What do you think?  Have you succeeded in getting such a Notice withdrawn?  Please post a comment below.

6 Replies to “Drawings that are good enough and then not good enough”

  1. We had the same situation (the drawings had issued in a patent in the parent), and tried to file a response similar to what is listed in your post. Not only did the PTO not withdraw the Notice, they issued a Notice of Incomplete Response (because no replacement drawings were filed), and since it took quite a while for the Notice of Incomplete Response to issue, we ended up paying extension of time fees which was extremely frustrating. I have also spent quite a bit of time on the phone with the AAU trying have these types of Notices withdrawn, but have never had any luck. They always insist that we must file replacement drawings. I will be interested to hear what happens with your response!

  2. I get this kind of crap in about 1 in 4 continuations (including bypass continuations, where the drawings were okay for a PCT publication).

    I usually just refile exactly the same drawings (often with the figure number in a different font). And when I do that the replacement drawings have always been accepted.

  3. I do what BS does, and it always works. Merely file a response to the notice, filing the exact same drawings again, as replacement sheets. I don’t even change the figure number font.

  4. We are filing a response today to a NFCAP with this issue as well. I was wondering if anyone else has encountered an issue in Patent Center: “The PDF file contains multiple layers and must be flattened prior to submission”. Oddly, if I upload the same document into EFS Web I do not receive this message. Thank you.

    1. Yes from the earliest alpha test days of Patentcenter it has been the case that Patentcenter will often puke on a PDF file that EFS-Web thinks is just hunky-dory. In our office whenever either system pukes on a PDF, the sure-fire way to make the problem go away is to use the free software CutePDF and just print the offending file to CutePDF. Now I can guess what you are thinking here. Why can’t the USPTO developers just get a license to the free software CutePDF and whenever the situation calls for it, Patentcenter or EFS-Web could just run the PDF file through CutePDF as part of the internal processing at the USPTO.

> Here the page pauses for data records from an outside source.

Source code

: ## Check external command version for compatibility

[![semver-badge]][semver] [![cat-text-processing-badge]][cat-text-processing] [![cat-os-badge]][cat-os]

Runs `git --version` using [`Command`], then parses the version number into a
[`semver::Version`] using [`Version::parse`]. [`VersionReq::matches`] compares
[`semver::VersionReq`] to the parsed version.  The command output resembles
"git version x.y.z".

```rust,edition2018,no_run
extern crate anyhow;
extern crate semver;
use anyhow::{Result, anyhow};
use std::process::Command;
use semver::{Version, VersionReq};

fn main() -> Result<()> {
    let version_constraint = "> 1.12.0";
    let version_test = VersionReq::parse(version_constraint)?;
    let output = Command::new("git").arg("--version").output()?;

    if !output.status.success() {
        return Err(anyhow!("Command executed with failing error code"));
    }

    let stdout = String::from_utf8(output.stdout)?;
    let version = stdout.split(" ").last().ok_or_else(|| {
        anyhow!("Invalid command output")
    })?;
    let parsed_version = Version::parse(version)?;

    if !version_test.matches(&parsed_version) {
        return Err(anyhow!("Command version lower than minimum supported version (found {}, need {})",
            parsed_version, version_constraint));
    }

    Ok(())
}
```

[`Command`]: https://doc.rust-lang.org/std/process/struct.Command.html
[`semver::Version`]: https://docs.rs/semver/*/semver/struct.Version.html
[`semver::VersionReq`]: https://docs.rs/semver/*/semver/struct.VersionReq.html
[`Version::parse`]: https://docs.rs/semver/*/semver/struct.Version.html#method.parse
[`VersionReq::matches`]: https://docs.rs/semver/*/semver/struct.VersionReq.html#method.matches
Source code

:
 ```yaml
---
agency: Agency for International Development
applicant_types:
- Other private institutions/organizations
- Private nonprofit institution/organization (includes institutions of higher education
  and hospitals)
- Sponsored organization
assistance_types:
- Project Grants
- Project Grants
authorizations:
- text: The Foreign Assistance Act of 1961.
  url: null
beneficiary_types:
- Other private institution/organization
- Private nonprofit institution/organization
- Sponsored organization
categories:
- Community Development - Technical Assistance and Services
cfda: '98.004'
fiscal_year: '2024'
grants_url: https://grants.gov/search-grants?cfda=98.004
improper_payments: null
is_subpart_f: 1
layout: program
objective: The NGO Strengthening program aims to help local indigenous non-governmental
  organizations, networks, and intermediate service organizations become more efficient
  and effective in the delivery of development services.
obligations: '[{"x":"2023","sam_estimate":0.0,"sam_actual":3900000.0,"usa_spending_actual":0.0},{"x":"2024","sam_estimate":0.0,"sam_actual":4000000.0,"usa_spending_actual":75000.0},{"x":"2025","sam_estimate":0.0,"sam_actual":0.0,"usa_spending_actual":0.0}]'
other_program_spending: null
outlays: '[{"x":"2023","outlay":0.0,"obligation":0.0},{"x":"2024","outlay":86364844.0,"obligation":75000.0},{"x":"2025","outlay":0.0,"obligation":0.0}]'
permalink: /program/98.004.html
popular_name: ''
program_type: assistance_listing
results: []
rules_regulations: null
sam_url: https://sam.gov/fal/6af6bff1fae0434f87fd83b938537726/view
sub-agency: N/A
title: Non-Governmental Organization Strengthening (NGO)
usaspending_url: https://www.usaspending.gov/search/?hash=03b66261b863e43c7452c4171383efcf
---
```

      The other thing of course is that the USPTO systems will mangle or ruin any file that contains anything that is not a color depth of 1 bit per pixel (anything other than pure black and white). They halftone the image, which spreads the information content of each pixel into several of the adjacent pixels. If you are the Marvel company printing comic books in the 1950’s, this halftoning approach is a feature, not a bug, because it permits a single-color ink and a simple printing process to yield fairly reader-friendly color gradations. But if you are a patent office in this century, it is a bug, not a feature, because it blurs the image often beyond recognition.